The Plaintiffs alleged that the rescission of DACA violated the Equal Protection component of the Fifth Amendment. Chief Justice Roberts described the claims:

Tracking these factors, respondents allege that animus is evidenced by (1) the disparate impact of the rescission on Latinos from Mexico, who represent 78% of DACA recipients; (2) the unusual history behind the rescission; and (3) pre- and post-election statements by President Trump.

I discussed the issue way back when in a September 2017 WSJ op-ed (this litigation has been floating around for three-plus years):

That brings us to Mr. Schneiderman’s most unsettling claim: that Mr. Trump can’t revoke DACA because he is racist. “The President has demonstrated a willingness to disparage Mexicans in a misguided attempt to secure support from his constituency,” the states’ complaint argues, “even when such impulses are impermissible motives for directing governmental policy.”

The filing cites a litany of Mr.
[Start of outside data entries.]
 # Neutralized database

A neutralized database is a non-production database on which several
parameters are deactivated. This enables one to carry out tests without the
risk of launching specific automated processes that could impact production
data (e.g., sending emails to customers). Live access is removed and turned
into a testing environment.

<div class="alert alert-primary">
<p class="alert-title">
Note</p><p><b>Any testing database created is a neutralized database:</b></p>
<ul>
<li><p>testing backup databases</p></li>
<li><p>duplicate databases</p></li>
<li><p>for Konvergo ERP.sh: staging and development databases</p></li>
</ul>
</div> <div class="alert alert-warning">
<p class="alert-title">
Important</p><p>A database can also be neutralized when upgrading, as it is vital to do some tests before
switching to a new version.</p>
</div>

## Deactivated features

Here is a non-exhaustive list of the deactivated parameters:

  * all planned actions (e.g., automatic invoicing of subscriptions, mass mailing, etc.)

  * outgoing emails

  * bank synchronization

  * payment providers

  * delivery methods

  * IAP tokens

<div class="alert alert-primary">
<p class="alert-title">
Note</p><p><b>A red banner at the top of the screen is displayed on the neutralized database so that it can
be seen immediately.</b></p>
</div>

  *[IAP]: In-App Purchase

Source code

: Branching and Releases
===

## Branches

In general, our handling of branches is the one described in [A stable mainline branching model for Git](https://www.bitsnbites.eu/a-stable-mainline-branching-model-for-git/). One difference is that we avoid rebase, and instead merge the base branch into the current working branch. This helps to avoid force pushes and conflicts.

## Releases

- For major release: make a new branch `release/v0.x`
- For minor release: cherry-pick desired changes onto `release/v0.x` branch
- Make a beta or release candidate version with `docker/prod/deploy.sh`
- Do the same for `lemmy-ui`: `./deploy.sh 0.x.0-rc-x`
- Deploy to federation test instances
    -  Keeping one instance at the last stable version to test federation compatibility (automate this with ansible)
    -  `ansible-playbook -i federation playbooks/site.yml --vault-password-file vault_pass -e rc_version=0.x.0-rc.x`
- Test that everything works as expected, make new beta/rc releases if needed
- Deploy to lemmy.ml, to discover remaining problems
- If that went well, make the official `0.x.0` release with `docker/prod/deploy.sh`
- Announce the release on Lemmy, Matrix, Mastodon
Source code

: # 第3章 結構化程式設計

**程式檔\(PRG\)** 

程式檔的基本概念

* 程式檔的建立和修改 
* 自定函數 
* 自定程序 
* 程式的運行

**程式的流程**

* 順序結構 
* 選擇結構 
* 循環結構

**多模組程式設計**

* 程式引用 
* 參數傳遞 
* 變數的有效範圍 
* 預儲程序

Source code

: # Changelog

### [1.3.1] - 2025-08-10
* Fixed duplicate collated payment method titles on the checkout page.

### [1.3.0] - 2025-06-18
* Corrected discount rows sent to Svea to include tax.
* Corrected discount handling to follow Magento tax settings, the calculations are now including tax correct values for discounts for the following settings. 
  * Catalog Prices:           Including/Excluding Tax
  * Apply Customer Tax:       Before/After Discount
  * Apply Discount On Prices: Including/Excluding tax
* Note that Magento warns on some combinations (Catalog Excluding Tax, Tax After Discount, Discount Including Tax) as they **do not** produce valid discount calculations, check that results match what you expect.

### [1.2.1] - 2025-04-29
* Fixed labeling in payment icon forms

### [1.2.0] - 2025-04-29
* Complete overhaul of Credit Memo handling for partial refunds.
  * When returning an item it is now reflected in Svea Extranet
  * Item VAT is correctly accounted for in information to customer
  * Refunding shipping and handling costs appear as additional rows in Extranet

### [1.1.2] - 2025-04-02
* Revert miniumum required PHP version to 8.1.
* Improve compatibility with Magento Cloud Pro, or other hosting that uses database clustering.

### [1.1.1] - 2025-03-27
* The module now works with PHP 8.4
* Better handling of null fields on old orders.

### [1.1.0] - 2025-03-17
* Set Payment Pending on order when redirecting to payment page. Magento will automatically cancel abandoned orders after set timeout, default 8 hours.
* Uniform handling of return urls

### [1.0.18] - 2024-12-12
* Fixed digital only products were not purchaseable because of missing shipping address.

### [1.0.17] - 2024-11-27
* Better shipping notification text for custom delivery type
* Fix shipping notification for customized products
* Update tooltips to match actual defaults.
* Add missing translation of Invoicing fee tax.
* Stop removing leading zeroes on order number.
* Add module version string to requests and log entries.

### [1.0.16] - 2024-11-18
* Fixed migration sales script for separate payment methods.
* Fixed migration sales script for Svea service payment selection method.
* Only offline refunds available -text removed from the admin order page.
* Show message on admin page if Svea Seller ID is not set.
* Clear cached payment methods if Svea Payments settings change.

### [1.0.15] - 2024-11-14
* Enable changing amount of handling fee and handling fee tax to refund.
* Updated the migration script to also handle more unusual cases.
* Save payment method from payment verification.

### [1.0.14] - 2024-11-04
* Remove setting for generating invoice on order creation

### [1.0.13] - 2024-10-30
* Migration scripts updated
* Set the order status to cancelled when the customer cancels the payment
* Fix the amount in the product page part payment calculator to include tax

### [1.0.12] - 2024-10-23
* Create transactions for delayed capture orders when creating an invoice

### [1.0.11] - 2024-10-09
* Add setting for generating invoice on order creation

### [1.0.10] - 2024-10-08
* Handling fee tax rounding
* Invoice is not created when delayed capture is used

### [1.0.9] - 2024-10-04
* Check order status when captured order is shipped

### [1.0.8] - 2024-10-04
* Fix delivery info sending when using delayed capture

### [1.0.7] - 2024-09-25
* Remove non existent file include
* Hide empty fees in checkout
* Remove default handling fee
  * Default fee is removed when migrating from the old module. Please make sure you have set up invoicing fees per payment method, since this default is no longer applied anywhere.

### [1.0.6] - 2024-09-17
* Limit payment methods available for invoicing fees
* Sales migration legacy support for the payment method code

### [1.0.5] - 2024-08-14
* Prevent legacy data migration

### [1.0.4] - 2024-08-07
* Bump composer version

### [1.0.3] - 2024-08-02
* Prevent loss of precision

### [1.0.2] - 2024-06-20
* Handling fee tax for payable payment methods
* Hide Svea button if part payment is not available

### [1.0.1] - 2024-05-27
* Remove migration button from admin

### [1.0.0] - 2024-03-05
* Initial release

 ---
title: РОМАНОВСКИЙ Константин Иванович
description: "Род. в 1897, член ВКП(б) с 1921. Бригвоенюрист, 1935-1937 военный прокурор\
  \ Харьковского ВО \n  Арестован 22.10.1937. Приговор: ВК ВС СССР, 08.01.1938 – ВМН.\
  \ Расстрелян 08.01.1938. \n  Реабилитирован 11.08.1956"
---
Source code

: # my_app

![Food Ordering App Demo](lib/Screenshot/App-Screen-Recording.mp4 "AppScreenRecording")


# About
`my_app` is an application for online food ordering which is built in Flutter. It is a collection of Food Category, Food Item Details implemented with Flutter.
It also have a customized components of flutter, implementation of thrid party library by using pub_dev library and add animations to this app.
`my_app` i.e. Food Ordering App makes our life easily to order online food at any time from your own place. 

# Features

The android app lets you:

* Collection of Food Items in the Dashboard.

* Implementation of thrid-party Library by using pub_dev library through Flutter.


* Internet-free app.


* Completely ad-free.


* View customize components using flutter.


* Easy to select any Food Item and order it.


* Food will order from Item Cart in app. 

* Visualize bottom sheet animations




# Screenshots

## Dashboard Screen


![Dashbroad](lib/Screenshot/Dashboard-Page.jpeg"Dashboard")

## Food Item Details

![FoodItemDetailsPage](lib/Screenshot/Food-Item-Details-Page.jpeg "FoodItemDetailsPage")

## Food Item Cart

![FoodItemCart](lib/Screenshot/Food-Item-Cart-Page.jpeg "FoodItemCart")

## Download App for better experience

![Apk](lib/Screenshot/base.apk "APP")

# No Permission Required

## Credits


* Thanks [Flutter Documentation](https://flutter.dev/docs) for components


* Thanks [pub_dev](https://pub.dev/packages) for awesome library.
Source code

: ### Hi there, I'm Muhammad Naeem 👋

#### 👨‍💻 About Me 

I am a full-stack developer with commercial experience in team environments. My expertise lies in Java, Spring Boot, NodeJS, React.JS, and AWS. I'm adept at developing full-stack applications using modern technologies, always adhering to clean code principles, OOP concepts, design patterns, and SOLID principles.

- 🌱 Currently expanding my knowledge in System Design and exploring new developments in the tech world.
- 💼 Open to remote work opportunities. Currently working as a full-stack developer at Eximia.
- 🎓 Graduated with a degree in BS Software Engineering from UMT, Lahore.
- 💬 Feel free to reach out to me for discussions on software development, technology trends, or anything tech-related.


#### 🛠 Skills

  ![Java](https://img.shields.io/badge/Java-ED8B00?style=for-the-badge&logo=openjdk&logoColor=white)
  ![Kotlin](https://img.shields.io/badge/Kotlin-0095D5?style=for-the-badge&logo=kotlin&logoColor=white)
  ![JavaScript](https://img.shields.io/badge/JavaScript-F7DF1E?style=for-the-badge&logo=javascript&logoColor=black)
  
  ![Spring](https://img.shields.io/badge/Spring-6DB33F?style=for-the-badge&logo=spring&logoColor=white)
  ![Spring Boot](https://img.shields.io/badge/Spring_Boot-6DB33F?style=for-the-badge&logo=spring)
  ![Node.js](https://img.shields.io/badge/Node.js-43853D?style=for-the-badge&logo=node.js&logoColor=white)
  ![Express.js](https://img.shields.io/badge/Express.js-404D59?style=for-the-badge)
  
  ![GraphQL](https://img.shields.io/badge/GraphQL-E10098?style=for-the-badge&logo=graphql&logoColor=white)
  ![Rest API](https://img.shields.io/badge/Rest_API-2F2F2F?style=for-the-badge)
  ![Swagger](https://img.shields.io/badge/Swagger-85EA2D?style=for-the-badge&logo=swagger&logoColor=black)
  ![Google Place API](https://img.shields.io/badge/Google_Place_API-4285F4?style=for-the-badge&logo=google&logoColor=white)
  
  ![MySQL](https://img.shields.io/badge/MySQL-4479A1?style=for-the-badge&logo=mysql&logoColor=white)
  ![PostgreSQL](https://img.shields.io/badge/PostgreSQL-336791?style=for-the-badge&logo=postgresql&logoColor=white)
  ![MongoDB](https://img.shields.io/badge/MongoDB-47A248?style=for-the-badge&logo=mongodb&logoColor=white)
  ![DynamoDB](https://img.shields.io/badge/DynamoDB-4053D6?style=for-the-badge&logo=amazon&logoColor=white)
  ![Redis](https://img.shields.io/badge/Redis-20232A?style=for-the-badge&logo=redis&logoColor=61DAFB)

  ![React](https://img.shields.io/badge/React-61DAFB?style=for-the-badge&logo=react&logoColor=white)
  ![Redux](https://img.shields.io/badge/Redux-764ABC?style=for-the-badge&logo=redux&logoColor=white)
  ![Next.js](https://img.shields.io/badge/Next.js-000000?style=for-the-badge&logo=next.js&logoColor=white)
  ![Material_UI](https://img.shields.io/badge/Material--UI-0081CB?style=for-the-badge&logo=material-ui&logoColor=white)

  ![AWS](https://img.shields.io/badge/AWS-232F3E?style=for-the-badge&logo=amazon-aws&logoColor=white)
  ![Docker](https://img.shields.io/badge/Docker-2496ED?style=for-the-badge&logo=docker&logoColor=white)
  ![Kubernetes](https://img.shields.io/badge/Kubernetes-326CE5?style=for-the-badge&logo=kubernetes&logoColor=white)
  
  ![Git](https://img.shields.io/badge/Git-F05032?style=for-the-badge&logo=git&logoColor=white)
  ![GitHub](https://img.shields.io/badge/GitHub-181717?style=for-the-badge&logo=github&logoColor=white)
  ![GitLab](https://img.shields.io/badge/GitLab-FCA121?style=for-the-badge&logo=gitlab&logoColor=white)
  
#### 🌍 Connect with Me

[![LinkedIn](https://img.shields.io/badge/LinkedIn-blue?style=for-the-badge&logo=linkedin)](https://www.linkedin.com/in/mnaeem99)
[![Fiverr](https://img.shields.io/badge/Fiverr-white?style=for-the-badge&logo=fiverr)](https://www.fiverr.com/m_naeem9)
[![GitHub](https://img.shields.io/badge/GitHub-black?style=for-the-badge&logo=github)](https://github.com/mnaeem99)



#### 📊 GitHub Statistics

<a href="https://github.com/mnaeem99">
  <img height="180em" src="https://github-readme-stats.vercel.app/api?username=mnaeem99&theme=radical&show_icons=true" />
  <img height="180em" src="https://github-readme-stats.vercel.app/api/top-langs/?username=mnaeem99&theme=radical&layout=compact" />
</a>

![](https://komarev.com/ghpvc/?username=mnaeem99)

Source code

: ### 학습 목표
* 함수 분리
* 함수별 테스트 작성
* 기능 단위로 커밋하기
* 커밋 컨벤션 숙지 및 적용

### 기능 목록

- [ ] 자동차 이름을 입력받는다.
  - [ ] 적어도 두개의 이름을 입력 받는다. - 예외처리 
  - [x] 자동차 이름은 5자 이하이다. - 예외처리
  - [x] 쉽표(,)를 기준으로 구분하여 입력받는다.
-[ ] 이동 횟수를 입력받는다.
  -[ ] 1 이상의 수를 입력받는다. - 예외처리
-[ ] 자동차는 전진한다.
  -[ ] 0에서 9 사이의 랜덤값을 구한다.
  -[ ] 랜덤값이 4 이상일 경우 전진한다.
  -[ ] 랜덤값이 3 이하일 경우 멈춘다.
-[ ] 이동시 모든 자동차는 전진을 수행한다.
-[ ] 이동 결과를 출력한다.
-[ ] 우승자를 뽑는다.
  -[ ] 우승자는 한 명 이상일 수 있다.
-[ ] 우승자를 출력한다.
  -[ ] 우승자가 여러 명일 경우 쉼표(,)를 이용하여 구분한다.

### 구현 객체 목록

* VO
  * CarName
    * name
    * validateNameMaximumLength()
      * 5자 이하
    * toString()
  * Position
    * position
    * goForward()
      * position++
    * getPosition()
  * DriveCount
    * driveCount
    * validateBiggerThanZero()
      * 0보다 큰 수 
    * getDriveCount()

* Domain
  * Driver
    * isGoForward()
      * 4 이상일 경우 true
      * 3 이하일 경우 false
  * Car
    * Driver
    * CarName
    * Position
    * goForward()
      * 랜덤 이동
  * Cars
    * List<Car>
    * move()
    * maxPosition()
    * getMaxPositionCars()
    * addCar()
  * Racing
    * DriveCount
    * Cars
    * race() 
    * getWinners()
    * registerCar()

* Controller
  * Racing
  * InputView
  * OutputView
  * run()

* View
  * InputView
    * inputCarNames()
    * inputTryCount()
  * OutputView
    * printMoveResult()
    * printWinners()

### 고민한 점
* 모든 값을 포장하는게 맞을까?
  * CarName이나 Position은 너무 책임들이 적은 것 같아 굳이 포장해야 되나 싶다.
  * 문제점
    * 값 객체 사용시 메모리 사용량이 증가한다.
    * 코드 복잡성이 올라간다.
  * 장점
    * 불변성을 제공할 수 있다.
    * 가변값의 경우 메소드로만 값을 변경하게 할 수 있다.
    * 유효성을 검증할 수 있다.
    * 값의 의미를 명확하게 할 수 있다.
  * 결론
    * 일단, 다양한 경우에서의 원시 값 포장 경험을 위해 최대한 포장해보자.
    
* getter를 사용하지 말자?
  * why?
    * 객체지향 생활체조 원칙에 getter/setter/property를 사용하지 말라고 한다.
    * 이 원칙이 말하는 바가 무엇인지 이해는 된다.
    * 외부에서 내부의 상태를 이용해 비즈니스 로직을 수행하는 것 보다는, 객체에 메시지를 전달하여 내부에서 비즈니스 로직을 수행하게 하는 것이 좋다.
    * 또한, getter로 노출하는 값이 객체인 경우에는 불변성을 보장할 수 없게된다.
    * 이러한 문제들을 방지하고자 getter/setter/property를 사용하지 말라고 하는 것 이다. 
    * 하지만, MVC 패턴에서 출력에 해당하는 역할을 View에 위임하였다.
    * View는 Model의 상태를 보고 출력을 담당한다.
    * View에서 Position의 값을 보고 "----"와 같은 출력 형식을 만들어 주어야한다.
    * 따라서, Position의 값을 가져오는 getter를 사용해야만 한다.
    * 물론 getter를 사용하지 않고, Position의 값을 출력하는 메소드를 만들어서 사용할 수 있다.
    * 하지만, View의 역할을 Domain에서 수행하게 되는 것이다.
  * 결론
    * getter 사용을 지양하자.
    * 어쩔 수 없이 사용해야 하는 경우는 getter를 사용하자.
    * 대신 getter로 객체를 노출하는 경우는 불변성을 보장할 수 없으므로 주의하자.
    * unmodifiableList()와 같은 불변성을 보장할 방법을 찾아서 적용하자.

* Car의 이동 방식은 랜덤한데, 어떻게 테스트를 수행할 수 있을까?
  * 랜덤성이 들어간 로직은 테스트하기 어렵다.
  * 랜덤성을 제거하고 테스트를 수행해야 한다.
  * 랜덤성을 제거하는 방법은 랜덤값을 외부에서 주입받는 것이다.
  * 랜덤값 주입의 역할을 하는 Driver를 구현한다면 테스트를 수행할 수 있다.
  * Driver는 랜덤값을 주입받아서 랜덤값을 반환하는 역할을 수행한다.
Trump’s offensive comments—his warning about Mexican “rapists”; his disparagement of Univision anchor Jorge Ramos; his reference in a presidential debate to “bad hombres”; his attacks on Judge Gonzalo Curiel—as well as his pardon of Joe Arpaio, the former sheriff of Maricopa County, Ariz.

Let’s start with Part IV of Roberts’s opinion, which was joined (behind the veil of a paper bag) by Justices Ginsburg, Breyer, and Chief Justice Kagan. Roberts rejected each of these three arguments.

None of these points, either singly or in concert, establishes a plausible equal protection claim. First, because Latinos make up a large share of the unauthorized alien population, one would expect them to make up an outsized share of recipients of any cross-cutting immigration relief program. Were this fact sufficient to state a claim, virtually any generally applicable immigration policy could be challenged on equal protection grounds.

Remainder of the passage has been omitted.